== Available records

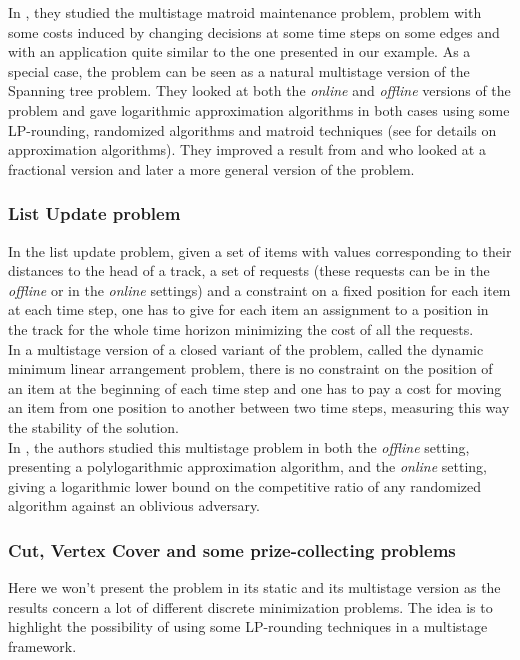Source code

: \documentclass[a4paper]{book}
\begin{document}
In \cite{Gupta}, they studied the {\sc multistage matroid maintenance} problem, problem with some costs induced by changing decisions at some time steps on some edges and with an application quite similar to the one presented in our example. As a special case, the problem can be seen as a natural multistage version of the {\sc Spanning tree} problem.  They looked at both the \emph{online} and \emph{offline} versions of the problem and gave logarithmic approximation algorithms in both cases using some LP-rounding, randomized algorithms and matroid techniques (see \cite{vazirani2013approximation} for details on approximation algorithms). They improved a result from \cite{buchbinder2012unified} and \cite{buchbinder2014competitive} who looked at a fractional version and later a more general version of the problem. 





\subsubsection{List Update problem}
In the {\sc list update} problem, given a set of items with values corresponding to their distances to the head of a track, a set of requests (these requests can be in the \textit{offline} or in the \textit{online} settings) and a constraint on a fixed position for each item at each time step, one has to give for each item an assignment to a position in the track for the whole time horizon minimizing the cost of all the requests. \\
In a multistage version of a closed variant of the problem, called the {\sc dynamic minimum linear arrangement} problem, there is no constraint on the position of an item at the beginning of each time step and one has to pay a cost for moving an item from one position to another between two time steps, measuring this way the stability of the solution.\\

In \cite{olver2018itinerant}, the authors studied this multistage problem in both the \emph{offline} setting, presenting a polylogarithmic approximation algorithm, and the  \emph{online} setting, giving a logarithmic lower bound on the competitive ratio of any randomized algorithm against an oblivious adversary. 

\subsubsection{Cut, Vertex Cover and some prize-collecting problems}
Here we won't present the problem in its static and its multistage version as the results concern a lot of different discrete minimization problems. The idea is to highlight the possibility of using some LP-rounding techniques in a multistage framework.\\
\end{document}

====

- **Requirement**
Output each record above exactly; omit the images.

- **Task result**
Source code

: \documentclass[a4paper]{book}
\begin{document}
In \cite{Gupta}, they studied the {\sc multistage matroid maintenance} problem, problem with some costs induced by changing decisions at some time steps on some edges and with an application quite similar to the one presented in our example. As a special case, the problem can be seen as a natural multistage version of the {\sc Spanning tree} problem.  They looked at both the \emph{online} and \emph{offline} versions of the problem and gave logarithmic approximation algorithms in both cases using some LP-rounding, randomized algorithms and matroid techniques (see \cite{vazirani2013approximation} for details on approximation algorithms). They improved a result from \cite{buchbinder2012unified} and \cite{buchbinder2014competitive} who looked at a fractional version and later a more general version of the problem. 





\subsubsection{List Update problem}
In the {\sc list update} problem, given a set of items with values corresponding to their distances to the head of a track, a set of requests (these requests can be in the \textit{offline} or in the \textit{online} settings) and a constraint on a fixed position for each item at each time step, one has to give for each item an assignment to a position in the track for the whole time horizon minimizing the cost of all the requests. \\
In a multistage version of a closed variant of the problem, called the {\sc dynamic minimum linear arrangement} problem, there is no constraint on the position of an item at the beginning of each time step and one has to pay a cost for moving an item from one position to another between two time steps, measuring this way the stability of the solution.\\

In \cite{olver2018itinerant}, the authors studied this multistage problem in both the \emph{offline} setting, presenting a polylogarithmic approximation algorithm, and the  \emph{online} setting, giving a logarithmic lower bound on the competitive ratio of any randomized algorithm against an oblivious adversary. 

\subsubsection{Cut, Vertex Cover and some prize-collecting problems}
Here we won't present the problem in its static and its multistage version as the results concern a lot of different discrete minimization problems. The idea is to highlight the possibility of using some LP-rounding techniques in a multistage framework.\\
\end{document}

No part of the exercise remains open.